1

Prerequisite 1: Install xpander-sdk and build

Log in to your Xpander account. - Navigate to the Connectors section. Create connectors for Notion and Slack. Follow the provided instructions to authorize access.

2

Prerequisite 2: Define Your AI App

  • In Xpander, create a new AI App (e.g., Notion AI Agent) using OpenAI Python SDK or LangChain Python SDK. - Set up the AI App to access your Notion and Slack connectors. - Obtain the API key for the AI App from the Xpander dashboard.
3

Prerequisite 3: Obtain API Keys

  • Obtain API keys from both your Xpander AI App and your LLM provider.
python3 -m venv .venv
source .venv/bin/activate
pip install https://assets.xpanderai.io/xpander-sdk.tar.gz
pip freeze > requirements.txt #Optional

Next, create a Python script (agent_example.py):

import os
from dotenv import load_dotenv  # Optional: Used for loading environment variables from a .env file
from xpander_sdk import XpanderClient, LLMProvider  # SDK for interacting with Xpander services
from openai import OpenAI  # SDK for interacting with OpenAI services
from loguru import logger  # Optional: Logging library for detailed logging

# Load environment variables from a .env file (if available)
load_dotenv()  # Optional

# Initialize the XpanderClient with your agent key and URL
xpanderAPIKey = os.environ.get("XPANDER_API_KEY", "")
client = XpanderClient(
    agent_key=xpanderAPIKey,
    agent_url="https://inbound.xpander.ai/agent/5d<AgentID>4",
    llm_provider=LLMProvider.OPEN_AI
)

# Retrieve available tools for the OpenAI plugin from Xpander
tools = client.tools(llm_provider=LLMProvider.OPEN_AI)

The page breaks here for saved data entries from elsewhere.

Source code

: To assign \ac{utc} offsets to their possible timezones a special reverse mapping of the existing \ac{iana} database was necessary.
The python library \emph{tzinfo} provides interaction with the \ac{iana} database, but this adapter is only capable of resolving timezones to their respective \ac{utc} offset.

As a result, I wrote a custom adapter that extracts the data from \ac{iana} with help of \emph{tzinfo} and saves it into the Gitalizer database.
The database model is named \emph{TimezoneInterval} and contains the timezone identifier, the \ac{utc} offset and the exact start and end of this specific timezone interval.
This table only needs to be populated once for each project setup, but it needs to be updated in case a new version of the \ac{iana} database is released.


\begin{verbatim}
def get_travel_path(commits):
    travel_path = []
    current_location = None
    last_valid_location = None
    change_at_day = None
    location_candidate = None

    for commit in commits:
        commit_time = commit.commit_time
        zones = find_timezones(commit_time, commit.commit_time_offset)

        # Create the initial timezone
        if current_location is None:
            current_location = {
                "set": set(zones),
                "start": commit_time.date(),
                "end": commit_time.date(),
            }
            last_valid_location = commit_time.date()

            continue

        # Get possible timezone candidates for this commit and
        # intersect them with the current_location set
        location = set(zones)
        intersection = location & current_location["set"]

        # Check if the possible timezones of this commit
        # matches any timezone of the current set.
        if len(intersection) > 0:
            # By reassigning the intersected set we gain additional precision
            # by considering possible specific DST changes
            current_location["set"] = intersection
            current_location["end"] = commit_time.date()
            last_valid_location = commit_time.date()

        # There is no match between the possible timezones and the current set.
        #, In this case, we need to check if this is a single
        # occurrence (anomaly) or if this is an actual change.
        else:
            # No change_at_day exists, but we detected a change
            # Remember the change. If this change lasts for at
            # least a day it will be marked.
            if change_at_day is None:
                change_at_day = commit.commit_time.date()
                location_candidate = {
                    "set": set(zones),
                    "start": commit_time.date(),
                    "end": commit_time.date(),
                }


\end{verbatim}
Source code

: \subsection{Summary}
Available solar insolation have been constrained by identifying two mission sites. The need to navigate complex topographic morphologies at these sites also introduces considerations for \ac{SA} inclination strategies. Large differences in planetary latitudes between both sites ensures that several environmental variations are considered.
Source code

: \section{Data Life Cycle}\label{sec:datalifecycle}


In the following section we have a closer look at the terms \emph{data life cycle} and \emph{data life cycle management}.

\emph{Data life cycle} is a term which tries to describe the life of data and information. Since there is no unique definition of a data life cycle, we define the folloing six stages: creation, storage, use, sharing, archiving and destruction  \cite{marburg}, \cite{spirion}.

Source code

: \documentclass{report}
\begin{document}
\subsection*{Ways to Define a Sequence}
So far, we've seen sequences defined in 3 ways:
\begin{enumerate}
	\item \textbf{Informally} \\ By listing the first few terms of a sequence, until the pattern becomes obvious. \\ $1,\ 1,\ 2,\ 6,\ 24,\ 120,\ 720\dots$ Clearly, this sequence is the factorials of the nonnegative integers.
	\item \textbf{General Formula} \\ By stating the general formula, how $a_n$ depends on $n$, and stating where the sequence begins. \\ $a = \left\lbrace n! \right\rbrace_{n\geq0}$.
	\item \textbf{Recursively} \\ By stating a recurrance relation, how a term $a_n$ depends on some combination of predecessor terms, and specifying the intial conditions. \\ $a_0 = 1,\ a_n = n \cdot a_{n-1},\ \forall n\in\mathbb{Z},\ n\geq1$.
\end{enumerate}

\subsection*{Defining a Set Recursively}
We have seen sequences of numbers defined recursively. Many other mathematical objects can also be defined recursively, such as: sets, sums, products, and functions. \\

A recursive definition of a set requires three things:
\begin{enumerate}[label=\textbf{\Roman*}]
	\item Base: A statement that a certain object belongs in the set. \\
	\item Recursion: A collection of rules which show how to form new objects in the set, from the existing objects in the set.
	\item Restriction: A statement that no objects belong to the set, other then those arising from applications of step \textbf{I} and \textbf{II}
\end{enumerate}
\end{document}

# Initialize the OpenAI client with your API key
OpenAPIKey = os.environ.get("OPENAI_API_KEY", "")
openai_client = OpenAI(api_key=OpenAPIKey)

# Define the messages to be sent to the OpenAI API
messages = [
    {
        "role": "user",
        "content": "Get the last blogpost from ContentDB"
    }
]

# Create a chat completion request using the OpenAI client
response = openai_client.chat.completions.create(
    model="gpt-4o",
    messages=messages,
    tools=tools,  # Provide the tools retrieved from Xpander
    tool_choice="required"  # Indicate that tool usage is required
)

# Process the chat completion response with the Xpander client
tool_responses = client.xpander_tool_call(tool_selector_response=response.model_dump())

# Output the responses from the tools
for tool_response in tool_responses:
    print(tool_response.response_message)

Running the Single Agent Example

Run the Python script:

python agent_example.py

View the response: This will retrieve the latest blog post from your ContentDB database in Notion.